AI(人工知能)を用いたさまざまなツールが、実際の市場で活躍の場を見いだされつつある。マルチタスクを高速で処理したり、大量のデータから有用な知見を掘り起こしたり、さらには広告の制作や配信まで、AIの導入が広がっているという。
多くのマーケターやエージェンシーが、広告効果の向上について話をする際、やたらと「人工知能」や「機械学習」という言葉を口にする。

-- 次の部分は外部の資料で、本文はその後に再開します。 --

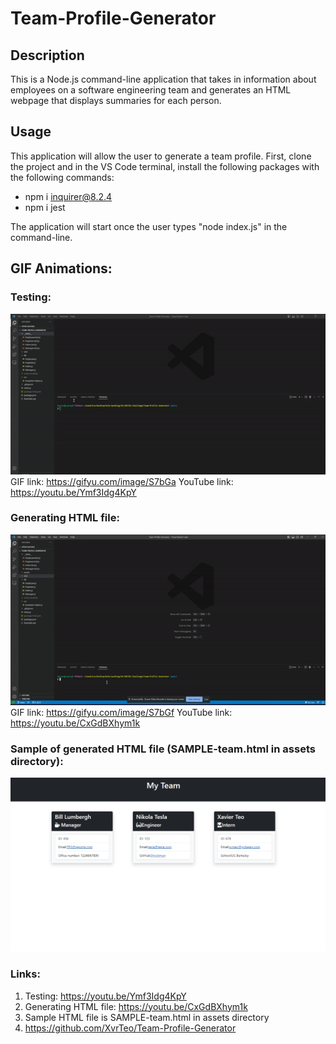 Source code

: # Team-Profile-Generator

## Description

This is a Node.js command-line application that takes in information about employees on a software engineering team and generates an HTML webpage that displays summaries for each person.

## Usage

This application will allow the user to generate a team profile. First, clone the project and in the VS Code terminal, install the following packages with the following commands:

- npm i inquirer@8.2.4
- npm i jest

The application will start once the user types "node index.js" in the command-line.

## GIF Animations:

### Testing:
![GIF](./assets/Testing.gif)
GIF link: https://gifyu.com/image/S7bGa
YouTube link: https://youtu.be/Ymf3Idg4KpY

### Generating HTML file:
![GIF](./assets/HTML.gif)
GIF link: https://gifyu.com/image/S7bGf
YouTube link: https://youtu.be/CxGdBXhym1k

### Sample of generated HTML file (SAMPLE-team.html in assets directory):
![JPG](./assets/Generated-File.jpg)

### Links:

1. Testing: https://youtu.be/Ymf3Idg4KpY
2. Generating HTML file: https://youtu.be/CxGdBXhym1k
3. Sample HTML file is SAMPLE-team.html in assets directory
3. https://github.com/XvrTeo/Team-Profile-Generator
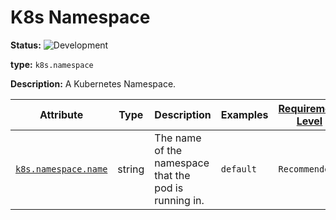 <!-- NOTE: THIS FILE IS AUTOGENERATED. DO NOT EDIT BY HAND. -->
<!-- see templates/registry/markdown/entity_entry.md.j2 -->



# K8s Namespace

**Status:** ![Development](https://img.shields.io/badge/-development-blue)

**type:** `k8s.namespace`

**Description:** A Kubernetes Namespace.



| Attribute  | Type | Description  | Examples  | [Requirement Level](https://opentelemetry.io/docs/specs/semconv/general/attribute-requirement-level/) | Stability |
|---|---|---|---|---|---|
| [`k8s.namespace.name`](../attributes/k8s.md) | string | The name of the namespace that the pod is running in. | `default` | `Recommended` | ![Development](https://img.shields.io/badge/-development-blue) |


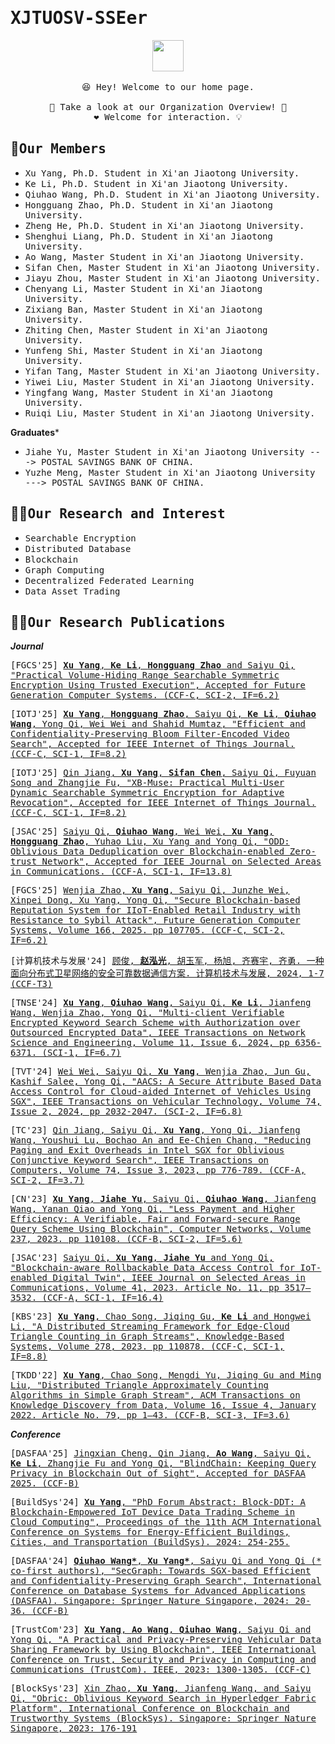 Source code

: # <samp>XJTUOSV-SSEer</samp>

<p align="center">
  <img src="https://user-images.githubusercontent.com/5679180/79618120-0daffb80-80be-11ea-819e-d2b0fa904d07.gif" width="50px">
  <br><br />
  <samp>
    😆 Hey! Welcome to our home page.
    <br />
    <br /> 🍉 Take a look at our Organization Overview!  🌱
    <br /> ❤️ Welcome for interaction. 💡
    <br /> 
  </samp>
</p>



## 🧙<samp>Our Members</samp>
* <samp>Xu Yang, Ph.D. Student in Xi'an Jiaotong University.</samp>
* <samp>Ke Li, Ph.D. Student in Xi'an Jiaotong University.</samp>
* <samp>Qiuhao Wang, Ph.D. Student in Xi'an Jiaotong University.</samp>
* <samp>Hongguang Zhao, Ph.D. Student in Xi'an Jiaotong University.</samp>
* <samp>Zheng He, Ph.D. Student in Xi'an Jiaotong University.</samp>
* <samp>Shenghui Liang, Ph.D. Student in Xi'an Jiaotong University.</samp>
* <samp>Ao Wang, Master Student in Xi'an Jiaotong University.</samp>
* <samp>Sifan Chen, Master Student in Xi'an Jiaotong University.</samp>
* <samp>Jiayu Zhou, Master Student in Xi'an Jiaotong University.</samp>
* <samp>Chenyang Li, Master Student in Xi'an Jiaotong University.</samp>
* <samp>Zixiang Ban, Master Student in Xi'an Jiaotong University.</samp>
* <samp>Zhiting Chen, Master Student in Xi'an Jiaotong University.</samp>
* <samp>Yunfeng Shi, Master Student in Xi'an Jiaotong University.</samp>
* <samp>Yifan Tang, Master Student in Xi'an Jiaotong University.</samp>
* <samp>Yiwei Liu, Master Student in Xi'an Jiaotong University.</samp>
* <samp>Yingfang Wang, Master Student in Xi'an Jiaotong University.</samp>
* <samp>Ruiqi Liu, Master Student in Xi'an Jiaotong University.</samp>

**Graduates***

* <samp>Jiahe Yu, Master Student in Xi'an Jiaotong University ---> POSTAL SAVINGS BANK OF CHINA.</samp>
* <samp>Yuzhe Meng, Master Student in Xi'an Jiaotong University ---> POSTAL SAVINGS BANK OF CHINA.</samp>

## 🙋‍♀️<samp>Our Research and Interest</samp>

* <samp>Searchable Encryption</samp>
* <samp>Distributed Database</samp>
* <samp>Blockchain</samp>
* <samp>Graph Computing</samp>
* <samp>Decentralized Federated Learning</samp>
* <samp>Data Asset Trading</samp>

## 👩‍💻<samp>Our Research Publications</samp>

***Journal***

<samp>[FGCS'25] [**Xu Yang**,  **Ke Li**, **Hongguang Zhao** and Saiyu Qi, "Practical Volume-Hiding Range Searchable Symmetric Encryption Using Trusted Execution", Accepted for Future Generation Computer Systems. (CCF-C, SCI-2, IF=6.2)](https://...)</samp>

<samp>[IOTJ'25] [**Xu Yang**, **Hongguang Zhao**, Saiyu Qi, **Ke Li**, **Qiuhao Wang**, Yong Qi, Wei Wei and Shahid Mumtaz, "Efficient and Confidentiality-Preserving Bloom
Filter-Encoded Video Search", Accepted for IEEE Internet of Things Journal. (CCF-C, SCI-1, IF=8.2)](https://ieeexplore.ieee.org/document/10981866)</samp>

<samp>[IOTJ'25] [Qin Jiang, **Xu Yang**, **Sifan Chen**, Saiyu Qi, Fuyuan Song and Zhangjie Fu, "XB-Muse: Practical Multi-User Dynamic Searchable Symmetric Encryption for Adaptive Revocation", Accepted for IEEE Internet of Things Journal. (CCF-C, SCI-1, IF=8.2)](https://ieeexplore.ieee.org/abstract/document/10966426)</samp>

<samp>[JSAC'25] [Saiyu Qi, **Qiuhao Wang**, Wei Wei, **Xu Yang**, **Hongguang Zhao**, Yuhao Liu, Xu Yang and Yong Qi, "ODD: Oblivious Data Deduplication over Blockchain-enabled Zero-trust Network", Accepted for IEEE Journal on Selected Areas in Communications. (CCF-A, SCI-1, IF=13.8)](https://ieeexplore.ieee.org/abstract/document/10963981)</samp>

<samp>[FGCS'25] [Wenjia Zhao, **Xu Yang**, Saiyu Qi, Junzhe Wei, Xinpei Dong, Xu Yang, Yong Qi, "Secure Blockchain-based Reputation System for IIoT-Enabled Retail Industry with Resistance to Sybil Attack", Future Generation Computer Systems, Volume 166, 2025. pp 107705. (CCF-C, SCI-2, IF=6.2)](https://www.sciencedirect.com/science/article/pii/S0167739X24006691?via%3Dihub)</samp>

<samp>[计算机技术与发展'24] [顾俊, **赵泓光**, 胡玉军, 杨旭, 齐赛宇, 齐勇. 一种面向分布式卫星网络的安全可靠数据通信方案. 计算机技术与发展, 2024, 1-7 (CCF-T3)](https://10.20165/j.cnki.ISSN1673-629X.2024.0398)</samp>

<samp>[TNSE'24] [**Xu Yang**, **Qiuhao Wang**, Saiyu Qi, **Ke Li**, Jianfeng Wang, Wenjia Zhao, Yong Qi, "Multi-client Verifiable Encrypted Keyword Search Scheme with Authorization over Outsourced Encrypted Data", IEEE Transactions on Network Science and Engineering, Volume 11, Issue 6, 2024, pp 6356-6371. (SCI-1, IF=6.7)](https://ieeexplore.ieee.org/document/10643298)</samp>

<samp>[TVT'24] [Wei Wei, Saiyu Qi, **Xu Yang**, Wenjia Zhao, Jun Gu, Kashif Salee, Yong Qi, "AACS: A Secure Attribute Based Data Access Control for Cloud-aided Internet of Vehicles Using SGX", IEEE Transactions on Vehicular Technology, Volume 74, Issue 2, 2024, pp 2032-2047. (SCI-2, IF=6.8)](https://ieeexplore.ieee.org/document/10645317)</samp>

<samp>[TC'23] [Qin Jiang, Saiyu Qi, **Xu Yang**, Yong Qi, Jianfeng Wang, Youshui Lu, Bochao An and Ee-Chien Chang, "Reducing Paging and Exit Overheads in Intel SGX for Oblivious Conjunctive Keyword Search", IEEE Transactions on Computers, Volume 74, Issue 3, 2023, pp 776-789.  (CCF-A, SCI-2, IF=3.7)](https://ieeexplore.ieee.org/document/10141866)</samp>

<samp>[CN'23] [**Xu Yang**, **Jiahe Yu**, Saiyu Qi, **Qiuhao Wang**, Jianfeng Wang, Yanan Qiao and Yong Qi, "Less Payment and Higher Efficiency: A Verifiable, Fair and Forward-secure Range Query Scheme Using Blockchain", Computer Networks, Volume 237, 2023. pp 110108. (CCF-B, SCI-2, IF=5.6)](https://www.sciencedirect.com/science/article/pii/S1389128623005534?via%3Dihub)</samp>

<samp>[JSAC'23] [Saiyu Qi, **Xu Yang**, **Jiahe Yu** and Yong Qi, "Blockchain-aware Rollbackable Data Access Control for IoT-enabled Digital Twin", IEEE Journal on Selected Areas in Communications, Volume 41, 2023. Article No. 11, pp 3517–3532. (CCF-A, SCI-1, IF=16.4)](https://ieeexplore.ieee.org/abstract/document/10239228)</samp>

<samp>[KBS'23] [**Xu Yang**, Chao Song, Jiqing Gu, **Ke Li** and Hongwei Li, "A Distributed Streaming Framework for Edge-Cloud Triangle Counting in Graph Streams", Knowledge-Based Systems, Volume 278, 2023. pp 110878.  (CCF-C, SCI-1, IF=8.8)](https://www.sciencedirect.com/science/article/pii/S0950705123006287?via%3Dihub)</samp>

<samp>[TKDD'22] [**Xu Yang**, Chao Song, Mengdi Yu, Jiqing Gu and Ming Liu, "Distributed Triangle Approximately Counting Algorithms in Simple Graph Stream", ACM Transactions on Knowledge Discovery from Data, Volume 16, Issue 4, January 2022. Article No. 79, pp 1–43. (CCF-B, SCI-3, IF=3.6)](https://dl.acm.org/doi/10.1145/3494562)</samp>

***Conference***

<samp>[DASFAA'25] [Jingxian Cheng, Qin Jiang, **Ao Wang**, Saiyu Qi, **Ke Li**, Zhangjie Fu and Yong Qi, "BlindChain: Keeping Query Privacy in Blockchain Out of Sight", Accepted for DASFAA 2025. (CCF-B)](https://...)</samp>

<samp>[BuildSys'24] [**Xu Yang**, "PhD Forum Abstract: Block-DDT: A Blockchain-Empowered IoT Device Data Trading Scheme in Cloud Computing", Proceedings of the 11th ACM International Conference on Systems for Energy-Efficient Buildings, Cities, and Transportation (BuildSys). 2024: 254-255.](https://dl.acm.org/doi/abs/10.1145/3671127.3699684)</samp>

<samp>[DASFAA'24] [**Qiuhao Wang\***, **Xu Yang\***, Saiyu Qi and Yong Qi  (\* co-first authors), "SecGraph: Towards SGX-based Efficient and Confidentiality-Preserving Graph Search", International Conference on Database Systems for Advanced Applications (DASFAA). Singapore: Springer Nature Singapore, 2024: 20-36. (CCF-B)](https://doi.org/10.1007/978-981-97-5562-2_2)</samp>

<samp>[TrustCom'23] [**Xu Yang**, **Ao Wang**, **Qiuhao Wang**, Saiyu Qi and Yong Qi, "A Practical and Privacy-Preserving Vehicular Data Sharing Framework by Using Blockchain", IEEE International Conference on Trust, Security and Privacy in Computing and Communications (TrustCom). IEEE, 2023: 1300-1305. (CCF-C)](https://ieeexplore.ieee.org/document/10538824)</samp>

<samp>[BlockSys'23] [Xin Zhao, **Xu Yang**, Jianfeng Wang, and Saiyu Qi, "Obric: Oblivious Keyword Search in Hyperledger Fabric Platform", International Conference on Blockchain and Trustworthy Systems (BlockSys). Singapore: Springer Nature Singapore, 2023: 176-191](https://link.springer.com/chapter/10.1007/978-981-99-8104-5_14)</samp>

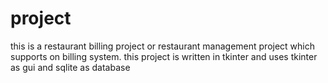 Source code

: # project
this is a restaurant billing project or restaurant management project which supports on billing system.
this project is written in tkinter and uses tkinter as gui and sqlite as database 
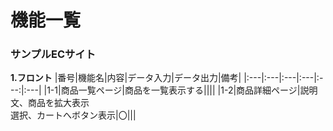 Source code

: # 機能一覧
### サンプルECサイト
**1.フロント**
|番号|機能名|内容|データ入力|データ出力|備考|
|:---|:---|:---|:---|:---:|:---|
|1-1|商品一覧ページ|商品を一覧表示する||||
|1-2|商品詳細ページ|説明文、商品を拡大表示<br>
選択、カートへボタン表示|〇|||
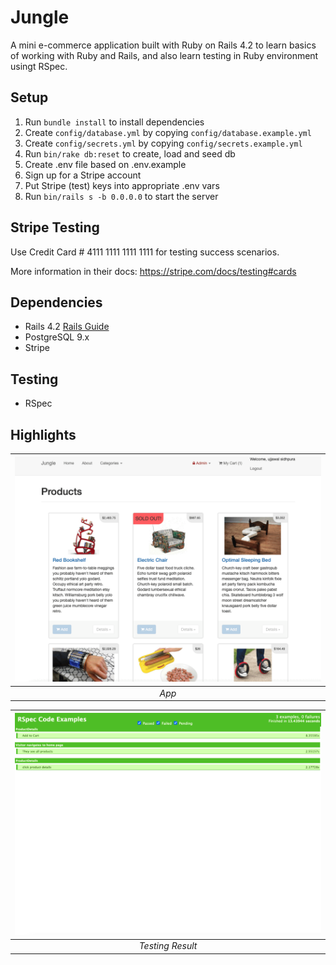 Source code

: # Jungle

A mini e-commerce application built with Ruby on Rails 4.2 to learn basics of working with Ruby and Rails, and also learn testing in Ruby environment usingt RSpec.

## Setup

1. Run `bundle install` to install dependencies
2. Create `config/database.yml` by copying `config/database.example.yml`
3. Create `config/secrets.yml` by copying `config/secrets.example.yml`
4. Run `bin/rake db:reset` to create, load and seed db
5. Create .env file based on .env.example
6. Sign up for a Stripe account
7. Put Stripe (test) keys into appropriate .env vars
8. Run `bin/rails s -b 0.0.0.0` to start the server

## Stripe Testing

Use Credit Card # 4111 1111 1111 1111 for testing success scenarios.

More information in their docs: <https://stripe.com/docs/testing#cards>

## Dependencies

- Rails 4.2 [Rails Guide](http://guides.rubyonrails.org/v4.2/)
- PostgreSQL 9.x
- Stripe

## Testing

- RSpec

## Highlights

| !["App "](<https://github.com/ujjawalsidhpura/jungle-rails/blob/master/docs/ezgif.com-gif-maker%20(4).gif?raw=true>) |
| :------------------------------------------------------------------------------------------------------------------: |
|                                                        _App_                                                         |

| !["Test result"](https://github.com/ujjawalsidhpura/jungle-rails/blob/master/docs/RSpec.png?raw=true) |
| :---------------------------------------------------------------------------------------------------: |
|                                           _Testing Result_                                            |
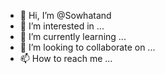 - 👋 Hi, I’m @Sowhatand
- 👀 I’m interested in ...
- 🌱 I’m currently learning ...
- 💞️ I’m looking to collaborate on ...
- 📫 How to reach me ...

<!---
Sowhatand/Sowhatand is a ✨ special ✨ repository because its `README.md` (this file) appears on your GitHub profile.
You can click the Preview link to take a look at your changes.
--->
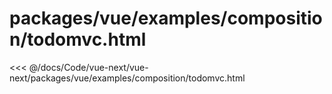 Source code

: # packages/vue/examples/composition/todomvc.html

<<< @/docs/Code/vue-next/vue-next/packages/vue/examples/composition/todomvc.html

しかしほとんどの場合、その大げさな語り口に、真実味は感じられない。
しかしそんな状況も変わりつつある。というのも、AI(人工知能)を用いたさまざまなツールが、実際の市場で活躍の場を見いだされつつあるからだ。マルチタスクを高速で処理したり、大量のデータから有用な知見を掘り起こしたり、さらには広告の制作や配信まで、AIの導入が広がっている。
クリエイティブ領域での活用
オムニチャネル対応のアドエクスチェンジを運営するシェアスルー(Sharethrough)で、最高テクノロジー責任者(CTO)を務めるロブ・ファン氏の説明によると、ひとつの広告クリエイティブから多様な「別バージョン」を作成する際に、AIは大きな力を発揮しうるという。当面、コンテンツにしろ広告にしろ、当初のコンセプト作りは人間のクリエイターが担当するにしても、AIを投入すれば、このコンセプトをもとに無数のスピンオフを迅速かつ効果的に作成することができる。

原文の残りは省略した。